Search the records below for "return" and copy every line it turns up in.

Top of Data provided

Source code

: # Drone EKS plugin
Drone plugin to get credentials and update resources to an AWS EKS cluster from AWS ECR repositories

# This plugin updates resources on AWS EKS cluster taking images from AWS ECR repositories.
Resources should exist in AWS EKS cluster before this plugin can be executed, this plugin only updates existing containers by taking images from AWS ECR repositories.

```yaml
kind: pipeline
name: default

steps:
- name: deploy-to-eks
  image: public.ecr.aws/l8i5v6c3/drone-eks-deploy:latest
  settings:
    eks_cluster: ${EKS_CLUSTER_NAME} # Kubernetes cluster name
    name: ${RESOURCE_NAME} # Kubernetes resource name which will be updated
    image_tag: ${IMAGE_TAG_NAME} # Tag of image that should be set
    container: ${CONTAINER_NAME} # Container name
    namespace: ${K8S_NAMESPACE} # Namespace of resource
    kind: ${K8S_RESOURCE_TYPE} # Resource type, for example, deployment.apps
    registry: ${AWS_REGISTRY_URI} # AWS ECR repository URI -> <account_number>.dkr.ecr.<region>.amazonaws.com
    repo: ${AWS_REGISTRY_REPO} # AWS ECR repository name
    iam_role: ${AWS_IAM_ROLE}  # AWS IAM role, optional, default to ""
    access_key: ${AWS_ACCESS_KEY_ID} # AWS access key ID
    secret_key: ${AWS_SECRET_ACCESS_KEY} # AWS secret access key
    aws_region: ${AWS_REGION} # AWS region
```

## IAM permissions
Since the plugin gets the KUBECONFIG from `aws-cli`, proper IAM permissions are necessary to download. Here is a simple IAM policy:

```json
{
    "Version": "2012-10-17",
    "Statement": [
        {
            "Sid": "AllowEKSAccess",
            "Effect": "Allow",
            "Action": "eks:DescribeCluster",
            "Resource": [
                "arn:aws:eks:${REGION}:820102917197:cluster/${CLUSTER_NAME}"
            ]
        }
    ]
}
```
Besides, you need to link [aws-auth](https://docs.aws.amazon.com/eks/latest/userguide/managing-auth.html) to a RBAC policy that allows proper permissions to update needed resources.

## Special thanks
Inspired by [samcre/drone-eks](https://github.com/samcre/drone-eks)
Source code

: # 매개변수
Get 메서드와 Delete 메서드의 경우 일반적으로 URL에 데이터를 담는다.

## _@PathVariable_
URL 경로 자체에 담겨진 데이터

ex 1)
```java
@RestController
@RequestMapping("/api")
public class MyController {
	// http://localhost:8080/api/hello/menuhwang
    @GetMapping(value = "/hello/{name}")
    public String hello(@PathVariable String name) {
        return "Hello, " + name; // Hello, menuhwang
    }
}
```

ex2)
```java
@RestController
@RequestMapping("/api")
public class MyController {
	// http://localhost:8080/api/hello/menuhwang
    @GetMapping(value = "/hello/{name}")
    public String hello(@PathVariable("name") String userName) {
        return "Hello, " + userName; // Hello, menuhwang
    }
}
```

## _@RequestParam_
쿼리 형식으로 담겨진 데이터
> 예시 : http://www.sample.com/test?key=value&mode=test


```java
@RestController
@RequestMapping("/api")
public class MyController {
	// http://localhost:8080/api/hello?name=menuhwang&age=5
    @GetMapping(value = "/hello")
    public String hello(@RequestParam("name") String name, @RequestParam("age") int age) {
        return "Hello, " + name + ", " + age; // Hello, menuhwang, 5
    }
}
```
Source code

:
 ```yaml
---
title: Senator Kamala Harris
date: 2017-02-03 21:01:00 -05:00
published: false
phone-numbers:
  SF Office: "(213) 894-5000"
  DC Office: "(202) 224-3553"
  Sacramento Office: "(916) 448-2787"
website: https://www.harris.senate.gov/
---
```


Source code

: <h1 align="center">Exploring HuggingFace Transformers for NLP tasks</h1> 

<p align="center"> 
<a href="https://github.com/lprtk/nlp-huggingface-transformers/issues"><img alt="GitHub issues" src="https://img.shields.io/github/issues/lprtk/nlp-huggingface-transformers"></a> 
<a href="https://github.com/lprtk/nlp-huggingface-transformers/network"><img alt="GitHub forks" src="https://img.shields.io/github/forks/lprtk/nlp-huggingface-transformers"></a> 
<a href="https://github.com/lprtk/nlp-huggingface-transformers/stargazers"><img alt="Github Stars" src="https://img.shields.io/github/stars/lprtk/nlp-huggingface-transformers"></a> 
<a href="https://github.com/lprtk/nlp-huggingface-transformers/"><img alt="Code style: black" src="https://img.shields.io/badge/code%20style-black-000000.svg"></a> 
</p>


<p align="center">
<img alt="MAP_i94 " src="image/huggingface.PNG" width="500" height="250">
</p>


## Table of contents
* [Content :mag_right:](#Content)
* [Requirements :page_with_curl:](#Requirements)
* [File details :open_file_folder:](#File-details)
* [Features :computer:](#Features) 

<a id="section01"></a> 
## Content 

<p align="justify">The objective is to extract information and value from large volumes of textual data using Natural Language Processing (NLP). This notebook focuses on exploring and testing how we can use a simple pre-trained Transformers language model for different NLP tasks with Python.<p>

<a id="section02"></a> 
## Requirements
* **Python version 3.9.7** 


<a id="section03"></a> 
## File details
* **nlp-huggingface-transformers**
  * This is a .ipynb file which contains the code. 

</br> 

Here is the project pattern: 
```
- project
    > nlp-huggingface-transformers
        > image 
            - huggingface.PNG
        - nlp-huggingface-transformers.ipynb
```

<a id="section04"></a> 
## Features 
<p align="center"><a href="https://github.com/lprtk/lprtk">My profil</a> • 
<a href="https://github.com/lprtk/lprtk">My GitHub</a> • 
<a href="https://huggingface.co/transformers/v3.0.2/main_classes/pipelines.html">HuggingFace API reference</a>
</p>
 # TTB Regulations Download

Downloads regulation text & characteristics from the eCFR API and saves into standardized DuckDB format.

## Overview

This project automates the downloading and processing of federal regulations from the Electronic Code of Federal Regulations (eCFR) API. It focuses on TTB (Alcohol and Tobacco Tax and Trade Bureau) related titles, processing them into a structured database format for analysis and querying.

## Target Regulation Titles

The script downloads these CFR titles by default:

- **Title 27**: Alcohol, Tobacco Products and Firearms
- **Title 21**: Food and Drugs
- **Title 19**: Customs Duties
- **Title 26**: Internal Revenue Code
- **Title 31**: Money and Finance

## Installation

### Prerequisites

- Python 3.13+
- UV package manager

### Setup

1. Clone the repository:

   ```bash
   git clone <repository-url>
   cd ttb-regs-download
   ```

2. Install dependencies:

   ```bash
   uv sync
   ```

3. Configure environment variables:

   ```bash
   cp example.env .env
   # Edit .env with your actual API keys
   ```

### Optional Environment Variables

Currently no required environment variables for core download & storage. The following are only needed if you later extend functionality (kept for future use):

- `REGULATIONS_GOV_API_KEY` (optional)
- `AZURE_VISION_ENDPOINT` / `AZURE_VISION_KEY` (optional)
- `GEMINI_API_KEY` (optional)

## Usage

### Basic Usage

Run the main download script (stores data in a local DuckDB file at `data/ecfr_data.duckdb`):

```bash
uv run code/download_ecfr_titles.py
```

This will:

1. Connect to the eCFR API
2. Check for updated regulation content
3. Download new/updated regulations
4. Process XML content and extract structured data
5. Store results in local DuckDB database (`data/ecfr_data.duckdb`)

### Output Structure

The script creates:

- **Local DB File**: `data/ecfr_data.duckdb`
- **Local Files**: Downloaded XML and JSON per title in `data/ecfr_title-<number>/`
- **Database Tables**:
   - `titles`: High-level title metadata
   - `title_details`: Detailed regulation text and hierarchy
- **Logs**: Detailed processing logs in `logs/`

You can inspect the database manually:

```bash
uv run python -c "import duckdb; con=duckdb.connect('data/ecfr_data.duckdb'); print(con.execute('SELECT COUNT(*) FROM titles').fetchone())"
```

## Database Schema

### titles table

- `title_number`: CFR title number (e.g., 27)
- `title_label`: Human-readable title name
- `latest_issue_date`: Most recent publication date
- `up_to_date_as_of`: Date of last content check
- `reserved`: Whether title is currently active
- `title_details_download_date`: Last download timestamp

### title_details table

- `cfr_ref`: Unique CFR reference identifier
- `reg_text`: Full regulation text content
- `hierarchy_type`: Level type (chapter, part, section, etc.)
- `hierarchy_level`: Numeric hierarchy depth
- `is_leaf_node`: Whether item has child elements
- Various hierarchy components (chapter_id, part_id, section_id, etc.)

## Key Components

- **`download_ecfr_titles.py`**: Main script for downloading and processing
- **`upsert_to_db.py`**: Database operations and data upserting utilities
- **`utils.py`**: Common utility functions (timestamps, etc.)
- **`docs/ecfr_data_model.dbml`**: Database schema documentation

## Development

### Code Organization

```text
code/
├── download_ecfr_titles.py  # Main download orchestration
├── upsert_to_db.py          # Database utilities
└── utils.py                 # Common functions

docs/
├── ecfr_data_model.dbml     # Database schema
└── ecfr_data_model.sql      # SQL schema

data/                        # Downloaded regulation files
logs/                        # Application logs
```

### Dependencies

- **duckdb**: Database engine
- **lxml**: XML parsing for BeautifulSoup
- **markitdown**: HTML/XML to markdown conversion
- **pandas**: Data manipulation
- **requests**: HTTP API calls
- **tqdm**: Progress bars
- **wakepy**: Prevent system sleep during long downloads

Bottom of Data provided

### Output for this exercise
        return "Hello, " + name; // Hello, menuhwang
        return "Hello, " + userName; // Hello, menuhwang
        return "Hello, " + name + ", " + age; // Hello, menuhwang, 5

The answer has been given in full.